In particolare, gli adolescenti non devono vedere nel medico un punto di riferimento solo per la gestione delle emergenze di salute e va favorita una corretta transizione dal pediatra (che conosce tutta la storia clinica e familiare del suo paziente dalla nascita in poi) al medico di famiglia che con l’adolescente deve costruire ex-novo un rapporto basato sulla conoscenza e la fiducia”

A questo proposito emerge, sempre dai risultati dall’indagine, che un terzo degli adolescenti intervistati avrebbe piacere di avere dei momenti di colloquio riservato con il medico, senza la presenza dei genitori. Un contatto prezioso, che molti pediatri già propongono (ma non possono certo imporre), e che dipende dalla sensibilità dei genitori nel rispettare le esigenze di privacy dei figli. “Sono i momenti – afferma il professor Corsello – in cui più devono essere affrontati argomenti legati alla prevenzione”.

La mancanza di “confidenza” tra gli adolescenti e il loro medico deriva però, in parte, anche dalla convinzione –  errata –  che i giovanissimi hanno circa il loro diritto alla privacy. Quasi il 50% del campione ritiene, infatti, che il medico debba e possa sempre riferire ai genitori (se si è minorenni) quanto viene detto in un colloquio, anche se riservato.

Dall’indagine emergono però anche aspetti positivi: il 74% degli adolescenti risulta consapevole del fatto che conoscere la propria “storia sanitaria familiare” (che consente di sapere, ad esempio, se possono esserci predisposizioni ereditarie a qualche patologia) può

essere molto utile in termini di prevenzione. Peccato però che, all’atto pratico solo un terzo degli intervistati, dichiari di conoscerla (e bisognerebbe capire quanto).
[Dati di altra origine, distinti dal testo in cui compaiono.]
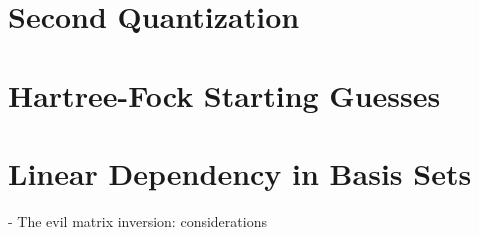\appendix
\chapter{Second Quantization}

\chapter{Hartree-Fock Starting Guesses \label{sec:SCFGUESS}}

\chapter{Linear Dependency in Basis Sets \label{sec:LINDEP}}

- The evil matrix inversion: considerations
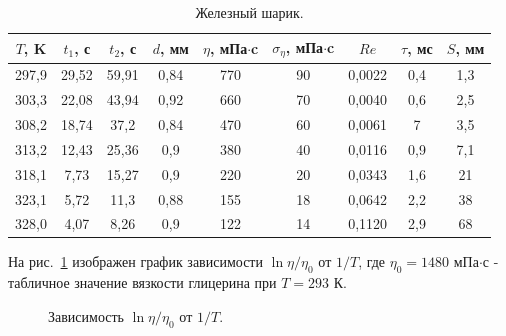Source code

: \documentclass[a4paper,12pt]{article} %
\begin{document}
	\begin{table}[H]
		\caption{Железный шарик.}
		\label{table:Fe_n}
\begin{tabular}{|c|c|c|c|c|c|c|c|c|}
\hline
$T$, K & $t_1$, с & $t_2$, с & $d$, мм & $\eta$, мПа$\cdot$c & $\sigma_\eta$, мПа$\cdot$c & $Re$   & $\tau$, мс & $S$, мм \\ \hline
297,9  & 29,52    & 59,91    & 0,84    & 770                 & 90                         & 0,0022 & 0,4        & 1,3     \\ \hline
303,3  & 22,08    & 43,94    & 0,92    & 660                 & 70                         & 0,0040 & 0,6        & 2,5     \\ \hline
308,2  & 18,74    & 37,2     & 0,84    & 470                 & 60                         & 0,0061 & 7          & 3,5     \\ \hline
313,2  & 12,43    & 25,36    & 0,9     & 380                 & 40                         & 0,0116 & 0,9        & 7,1     \\ \hline
318,1  & 7,73     & 15,27    & 0,9     & 220                 & 20                         & 0,0343 & 1,6        & 21      \\ \hline
323,1  & 5,72     & 11,3     & 0,88    & 155                 & 18                         & 0,0642 & 2,2        & 38      \\ \hline
328,0  & 4,07     & 8,26     & 0,9     & 122                 & 14                         & 0,1120 & 2,9        & 68      \\ \hline
\end{tabular}
	\end{table}
		
	На рис.~\ref{ris:Graph_1} изображен график зависимости $\ln{\eta / \eta_0}$ от $1 / T$, где $\eta_0 = 1480$ мПа$\cdot$с - табличное значение вязкости глицерина при $T = 293$ К.


	
\newpage
		\begin{figure}[H]
		\caption{Зависимость $\ln{\eta / \eta_0}$ от $1 / T$.}
		\label{ris:Graph_1}
	\end{figure}
	
\end{document}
“Molto spesso– afferma Giuseppe Agosta – ideatore della piattaforma Family Health – questa carenza nel passaggio di informazioni, tra genitori e figli, sulla storia sanitaria familiare, non deriva da scarsa attenzione o da cattiva volontà, ma proprio dal fatto che talvolta, anche all’interno di una famiglia, queste informazioni manchino o siano disperse tra la memoria e qualche cassetto in cui sono conservate diagnosi e referti”.

L’obiettivo con cui l’ambiente Family Health è stato progettato e costruito – prosegue Agosta – è proprio quello di fornire ad ogni famiglia uno strumento per archiviare in modo semplice e protetto (ma di facile accesso), tutta la propria storia familiare; così come il nostro impegno sociale è mirato a far crescere la cultura della prevenzione, a partire proprio dalle giovani generazioni.

Una ulteriore “notizia positiva” che arriva dai risultati dell’indagine riguarda i senso di responsabilità dei giovanissimi intervistati: al 68,4% interesserebbe avere una “card” personale nella quale fossero contenuti tutti i propri dati sanitari da mettere a disposizione – all’occorrenza – di medici e/o operatori sanitari. E questo sarebbe tanto più utile, secondo loro, per i viaggi all’estero (per motivi di studio o di vacanza) che, sempre più spesso, gli adolescenti affrontano senza i genitori.

 

Family Health si impegna a diffondere la cultura della prevenzione consapevoli che il primo passo per il proprio benessere è pensare alla salute.